TASK GOAL:
Retype the whole listing below exactly, keeping every picture out of it.

RECORDS FOR THIS EXERCISE:
========================================================================

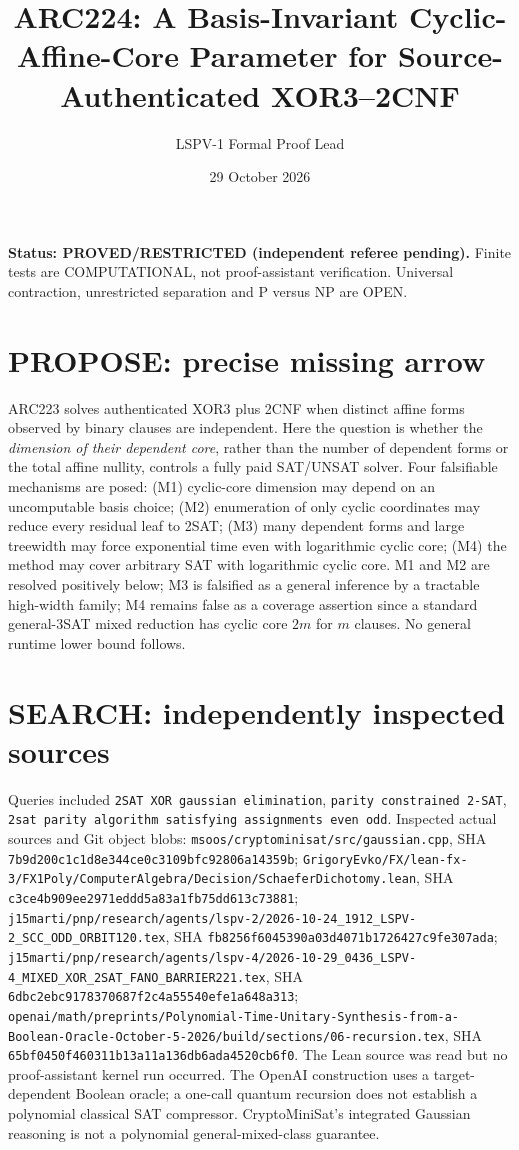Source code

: \documentclass[11pt]{article}
\title{ARC224: A Basis-Invariant Cyclic-Affine-Core Parameter for Source-Authenticated XOR3--2CNF}
\author{LSPV-1 Formal Proof Lead}
\date{29 October 2026}
\begin{document}
\maketitle
\noindent\textbf{Status: PROVED/RESTRICTED (independent referee pending).}
Finite tests are COMPUTATIONAL, not proof-assistant verification.
Universal contraction, unrestricted separation and P versus NP are OPEN.

\section{PROPOSE: precise missing arrow}
ARC223 solves authenticated XOR3 plus 2CNF when distinct affine forms observed by binary clauses are independent. Here the question is whether the \emph{dimension of their dependent core}, rather than the number of dependent forms or the total affine nullity, controls a fully paid SAT/UNSAT solver. Four falsifiable mechanisms are posed: (M1) cyclic-core dimension may depend on an uncomputable basis choice; (M2) enumeration of only cyclic coordinates may reduce every residual leaf to 2SAT; (M3) many dependent forms and large treewidth may force exponential time even with logarithmic cyclic core; (M4) the method may cover arbitrary SAT with logarithmic cyclic core. M1 and M2 are resolved positively below; M3 is falsified as a general inference by a tractable high-width family; M4 remains false as a coverage assertion since a standard general-3SAT mixed reduction has cyclic core $2m$ for $m$ clauses. No general runtime lower bound follows.

\section{SEARCH: independently inspected sources}
Queries included \texttt{2SAT XOR gaussian elimination}, \texttt{parity constrained 2-SAT}, \texttt{2sat parity algorithm satisfying assignments even odd}.
Inspected actual sources and Git object blobs:
\texttt{msoos/cryptominisat/src/gaussian.cpp}, SHA \texttt{7b9d200c1c1d8e344ce0c3109bfc92806a14359b};
\texttt{GrigoryEvko/FX/lean-fx-3/FX1Poly/ComputerAlgebra/Decision/SchaeferDichotomy.lean}, SHA \texttt{c3ce4b909ee2971eddd5a83a1fb75dd613c73881};
\texttt{j15marti/pnp/research/agents/lspv-2/2026-10-24\_1912\_LSPV-2\_SCC\_ODD\_ORBIT120.tex}, SHA \texttt{fb8256f6045390a03d4071b1726427c9fe307ada};
\texttt{j15marti/pnp/research/agents/lspv-4/2026-10-29\_0436\_LSPV-4\_MIXED\_XOR\_2SAT\_FANO\_BARRIER221.tex}, SHA \texttt{6dbc2ebc9178370687f2c4a55540efe1a648a313};
\texttt{openai/math/preprints/Polynomial-Time-Unitary-Synthesis-from-a-Boolean-Oracle-October-5-2026/build/sections/06-recursion.tex}, SHA \texttt{65bf0450f460311b13a11a136db6ada4520cb6f0}.
The Lean source was read but no proof-assistant kernel run occurred. The OpenAI construction uses a target-dependent Boolean oracle; a one-call quantum recursion does not establish a polynomial classical SAT compressor. CryptoMiniSat's integrated Gaussian reasoning is not a polynomial general-mixed-class guarantee.
\end{document}
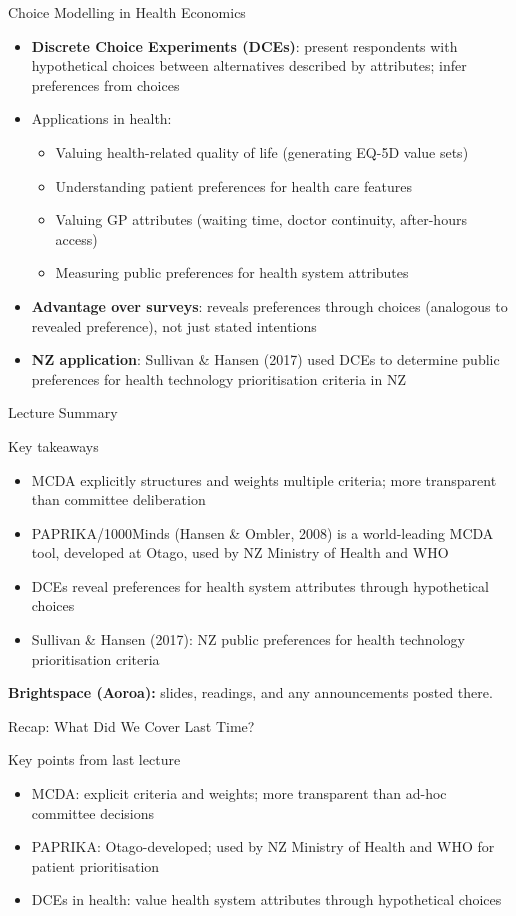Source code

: \documentclass[aspectratio=169, 12pt]{beamer}
\newcommand{\recapslide}[1]{%
  \begin{frame}{Recap: What Did We Cover Last Time?}
    \begin{block}{Key points from last lecture}
      \begin{itemize}#1\end{itemize}
    \end{block}
  \end{frame}}
\newcommand{\summaryside}[1]{%
  \begin{frame}{Lecture Summary}
    \begin{exampleblock}{Key takeaways}
      \begin{itemize}#1\end{itemize}
    \end{exampleblock}
    \vspace{0.5em}
    {\footnotesize\textcolor{OtagoGold}{\textbf{Brightspace (Aoroa):}} slides, readings, and any announcements posted there.}
  \end{frame}}
\begin{document}
\begin{frame}{Choice Modelling in Health Economics}
  \begin{itemize}
    \item \textbf{Discrete Choice Experiments (DCEs)}: present respondents with hypothetical
          choices between alternatives described by attributes; infer preferences from choices
    \item Applications in health:
    \begin{itemize}
      \item Valuing health-related quality of life (generating EQ-5D value sets)
      \item Understanding patient preferences for health care features
      \item Valuing GP attributes (waiting time, doctor continuity, after-hours access)
      \item Measuring public preferences for health system attributes
    \end{itemize}
    \item \textbf{Advantage over surveys}: reveals preferences through choices (analogous
          to revealed preference), not just stated intentions
    \item \textbf{NZ application}: Sullivan \& Hansen (2017) used DCEs to determine
          public preferences for health technology prioritisation criteria in NZ
  \end{itemize}
\end{frame}

\summaryside{
  \item MCDA explicitly structures and weights multiple criteria; more transparent than committee deliberation
  \item PAPRIKA/1000Minds (Hansen \& Ombler, 2008) is a world-leading MCDA tool, developed at Otago, used by NZ Ministry of Health and WHO
  \item DCEs reveal preferences for health system attributes through hypothetical choices
  \item Sullivan \& Hansen (2017): NZ public preferences for health technology prioritisation criteria
}

\recapslide{
  \item MCDA: explicit criteria and weights; more transparent than ad-hoc committee decisions
  \item PAPRIKA: Otago-developed; used by NZ Ministry of Health and WHO for patient prioritisation
  \item DCEs in health: value health system attributes through hypothetical choices
}
\end{document}
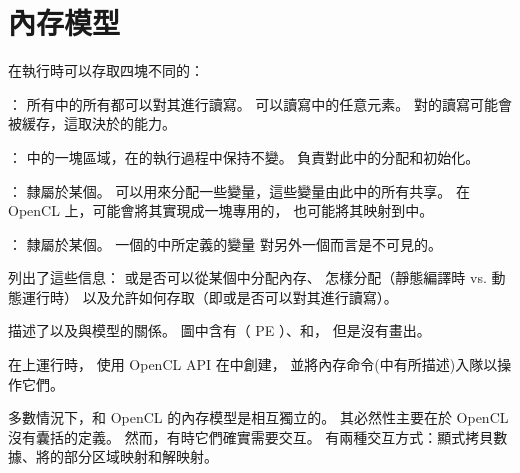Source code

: 
\section{內存模型}
在執行時可以存取四塊不同的：

\startigBase
\item {}：
所有中的所有都可以對其進行讀寫。
可以讀寫中的任意元素。
對的讀寫可能會被緩存，這取決於的能力。

\item {}：
中的一塊區域，在的執行過程中保持不變。
負責對此中的分配和初始化。

\item {}：
隸屬於某個。
可以用來分配一些變量，這些變量由此中的所有共享。
在 OpenCL 上，可能會將其實現成一塊專用的，
也可能將其映射到中。

\item {}：
隸屬於某個。
一個的中所定義的變量
對另外一個而言是不可見的。
\stopigBase

列出了這些信息：
或是否可以從某個中分配內存、
怎樣分配（靜態編譯時 vs. 動態運行時）
以及允許如何存取（即或是否可以對其進行讀寫）。


描述了以及與模型的關係。
圖中含有（ PE ）、和，
但是沒有畫出。

{}

在上運行時，
使用 OpenCL API 在中創建，
並將內存命令(中有所描述)入隊以操作它們。

多數情況下，和 OpenCL 的內存模型是相互獨立的。
其必然性主要在於 OpenCL 沒有囊括的定義。
然而，有時它們確實需要交互。
有兩種交互方式：顯式拷貝數據、將的部分区域映射和解映射。

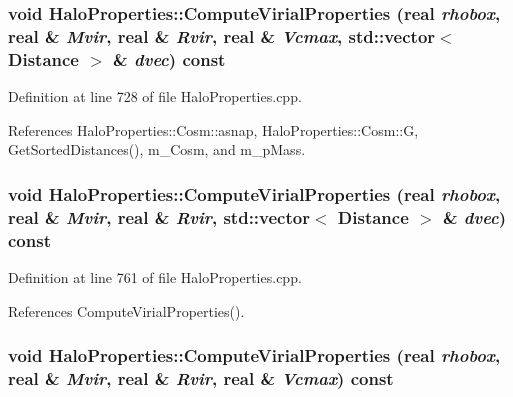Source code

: \subsubsection[{ComputeVirialProperties}]{\setlength{\rightskip}{0pt plus 5cm}void HaloProperties::ComputeVirialProperties ({\bf real} {\em rhobox}, \/  {\bf real} \& {\em Mvir}, \/  {\bf real} \& {\em Rvir}, \/  {\bf real} \& {\em Vcmax}, \/  std::vector$<$ {\bf Distance} $>$ \& {\em dvec}) const}\label{classHaloProperties_a1363b40a961c241a3099133e79969f8a}


Definition at line 728 of file HaloProperties.cpp.



References HaloProperties::Cosm::asnap, HaloProperties::Cosm::G, GetSortedDistances(), m\_\-Cosm, and m\_\-pMass.

\subsubsection[{ComputeVirialProperties}]{\setlength{\rightskip}{0pt plus 5cm}void HaloProperties::ComputeVirialProperties ({\bf real} {\em rhobox}, \/  {\bf real} \& {\em Mvir}, \/  {\bf real} \& {\em Rvir}, \/  std::vector$<$ {\bf Distance} $>$ \& {\em dvec}) const}\label{classHaloProperties_a489eb6a9bcc51e46f3c3db91a4f104da}


Definition at line 761 of file HaloProperties.cpp.



References ComputeVirialProperties().

\subsubsection[{ComputeVirialProperties}]{\setlength{\rightskip}{0pt plus 5cm}void HaloProperties::ComputeVirialProperties ({\bf real} {\em rhobox}, \/  {\bf real} \& {\em Mvir}, \/  {\bf real} \& {\em Rvir}, \/  {\bf real} \& {\em Vcmax}) const}\label{classHaloProperties_ab703450a3ad8b89221ae9463e0a2d58d}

========================================================================

TASK OUTPUT:
Source code

: \documentclass[11pt]{article}
\title{ARC224: A Basis-Invariant Cyclic-Affine-Core Parameter for Source-Authenticated XOR3--2CNF}
\author{LSPV-1 Formal Proof Lead}
\date{29 October 2026}
\begin{document}
\maketitle
\noindent\textbf{Status: PROVED/RESTRICTED (independent referee pending).}
Finite tests are COMPUTATIONAL, not proof-assistant verification.
Universal contraction, unrestricted separation and P versus NP are OPEN.

\section{PROPOSE: precise missing arrow}
ARC223 solves authenticated XOR3 plus 2CNF when distinct affine forms observed by binary clauses are independent. Here the question is whether the \emph{dimension of their dependent core}, rather than the number of dependent forms or the total affine nullity, controls a fully paid SAT/UNSAT solver. Four falsifiable mechanisms are posed: (M1) cyclic-core dimension may depend on an uncomputable basis choice; (M2) enumeration of only cyclic coordinates may reduce every residual leaf to 2SAT; (M3) many dependent forms and large treewidth may force exponential time even with logarithmic cyclic core; (M4) the method may cover arbitrary SAT with logarithmic cyclic core. M1 and M2 are resolved positively below; M3 is falsified as a general inference by a tractable high-width family; M4 remains false as a coverage assertion since a standard general-3SAT mixed reduction has cyclic core $2m$ for $m$ clauses. No general runtime lower bound follows.

\section{SEARCH: independently inspected sources}
Queries included \texttt{2SAT XOR gaussian elimination}, \texttt{parity constrained 2-SAT}, \texttt{2sat parity algorithm satisfying assignments even odd}.
Inspected actual sources and Git object blobs:
\texttt{msoos/cryptominisat/src/gaussian.cpp}, SHA \texttt{7b9d200c1c1d8e344ce0c3109bfc92806a14359b};
\texttt{GrigoryEvko/FX/lean-fx-3/FX1Poly/ComputerAlgebra/Decision/SchaeferDichotomy.lean}, SHA \texttt{c3ce4b909ee2971eddd5a83a1fb75dd613c73881};
\texttt{j15marti/pnp/research/agents/lspv-2/2026-10-24\_1912\_LSPV-2\_SCC\_ODD\_ORBIT120.tex}, SHA \texttt{fb8256f6045390a03d4071b1726427c9fe307ada};
\texttt{j15marti/pnp/research/agents/lspv-4/2026-10-29\_0436\_LSPV-4\_MIXED\_XOR\_2SAT\_FANO\_BARRIER221.tex}, SHA \texttt{6dbc2ebc9178370687f2c4a55540efe1a648a313};
\texttt{openai/math/preprints/Polynomial-Time-Unitary-Synthesis-from-a-Boolean-Oracle-October-5-2026/build/sections/06-recursion.tex}, SHA \texttt{65bf0450f460311b13a11a136db6ada4520cb6f0}.
The Lean source was read but no proof-assistant kernel run occurred. The OpenAI construction uses a target-dependent Boolean oracle; a one-call quantum recursion does not establish a polynomial classical SAT compressor. CryptoMiniSat's integrated Gaussian reasoning is not a polynomial general-mixed-class guarantee.
\end{document}
Source code

: \documentclass[aspectratio=169, 12pt]{beamer}
\newcommand{\recapslide}[1]{%
  \begin{frame}{Recap: What Did We Cover Last Time?}
    \begin{block}{Key points from last lecture}
      \begin{itemize}#1\end{itemize}
    \end{block}
  \end{frame}}
\newcommand{\summaryside}[1]{%
  \begin{frame}{Lecture Summary}
    \begin{exampleblock}{Key takeaways}
      \begin{itemize}#1\end{itemize}
    \end{exampleblock}
    \vspace{0.5em}
    {\footnotesize\textcolor{OtagoGold}{\textbf{Brightspace (Aoroa):}} slides, readings, and any announcements posted there.}
  \end{frame}}
\begin{document}
\begin{frame}{Choice Modelling in Health Economics}
  \begin{itemize}
    \item \textbf{Discrete Choice Experiments (DCEs)}: present respondents with hypothetical
          choices between alternatives described by attributes; infer preferences from choices
    \item Applications in health:
    \begin{itemize}
      \item Valuing health-related quality of life (generating EQ-5D value sets)
      \item Understanding patient preferences for health care features
      \item Valuing GP attributes (waiting time, doctor continuity, after-hours access)
      \item Measuring public preferences for health system attributes
    \end{itemize}
    \item \textbf{Advantage over surveys}: reveals preferences through choices (analogous
          to revealed preference), not just stated intentions
    \item \textbf{NZ application}: Sullivan \& Hansen (2017) used DCEs to determine
          public preferences for health technology prioritisation criteria in NZ
  \end{itemize}
\end{frame}

\summaryside{
  \item MCDA explicitly structures and weights multiple criteria; more transparent than committee deliberation
  \item PAPRIKA/1000Minds (Hansen \& Ombler, 2008) is a world-leading MCDA tool, developed at Otago, used by NZ Ministry of Health and WHO
  \item DCEs reveal preferences for health system attributes through hypothetical choices
  \item Sullivan \& Hansen (2017): NZ public preferences for health technology prioritisation criteria
}

\recapslide{
  \item MCDA: explicit criteria and weights; more transparent than ad-hoc committee decisions
  \item PAPRIKA: Otago-developed; used by NZ Ministry of Health and WHO for patient prioritisation
  \item DCEs in health: value health system attributes through hypothetical choices
}
\end{document}
Source code

: 
\section{內存模型}
在執行時可以存取四塊不同的：

\startigBase
\item {}：
所有中的所有都可以對其進行讀寫。
可以讀寫中的任意元素。
對的讀寫可能會被緩存，這取決於的能力。

\item {}：
中的一塊區域，在的執行過程中保持不變。
負責對此中的分配和初始化。

\item {}：
隸屬於某個。
可以用來分配一些變量，這些變量由此中的所有共享。
在 OpenCL 上，可能會將其實現成一塊專用的，
也可能將其映射到中。

\item {}：
隸屬於某個。
一個的中所定義的變量
對另外一個而言是不可見的。
\stopigBase

列出了這些信息：
或是否可以從某個中分配內存、
怎樣分配（靜態編譯時 vs. 動態運行時）
以及允許如何存取（即或是否可以對其進行讀寫）。


描述了以及與模型的關係。
圖中含有（ PE ）、和，
但是沒有畫出。

{}

在上運行時，
使用 OpenCL API 在中創建，
並將內存命令(中有所描述)入隊以操作它們。

多數情況下，和 OpenCL 的內存模型是相互獨立的。
其必然性主要在於 OpenCL 沒有囊括的定義。
然而，有時它們確實需要交互。
有兩種交互方式：顯式拷貝數據、將的部分区域映射和解映射。

Source code

: \subsubsection[{ComputeVirialProperties}]{\setlength{\rightskip}{0pt plus 5cm}void HaloProperties::ComputeVirialProperties ({\bf real} {\em rhobox}, \/  {\bf real} \& {\em Mvir}, \/  {\bf real} \& {\em Rvir}, \/  {\bf real} \& {\em Vcmax}, \/  std::vector$<$ {\bf Distance} $>$ \& {\em dvec}) const}\label{classHaloProperties_a1363b40a961c241a3099133e79969f8a}


Definition at line 728 of file HaloProperties.cpp.



References HaloProperties::Cosm::asnap, HaloProperties::Cosm::G, GetSortedDistances(), m\_\-Cosm, and m\_\-pMass.

\subsubsection[{ComputeVirialProperties}]{\setlength{\rightskip}{0pt plus 5cm}void HaloProperties::ComputeVirialProperties ({\bf real} {\em rhobox}, \/  {\bf real} \& {\em Mvir}, \/  {\bf real} \& {\em Rvir}, \/  std::vector$<$ {\bf Distance} $>$ \& {\em dvec}) const}\label{classHaloProperties_a489eb6a9bcc51e46f3c3db91a4f104da}


Definition at line 761 of file HaloProperties.cpp.



References ComputeVirialProperties().

\subsubsection[{ComputeVirialProperties}]{\setlength{\rightskip}{0pt plus 5cm}void HaloProperties::ComputeVirialProperties ({\bf real} {\em rhobox}, \/  {\bf real} \& {\em Mvir}, \/  {\bf real} \& {\em Rvir}, \/  {\bf real} \& {\em Vcmax}) const}\label{classHaloProperties_ab703450a3ad8b89221ae9463e0a2d58d}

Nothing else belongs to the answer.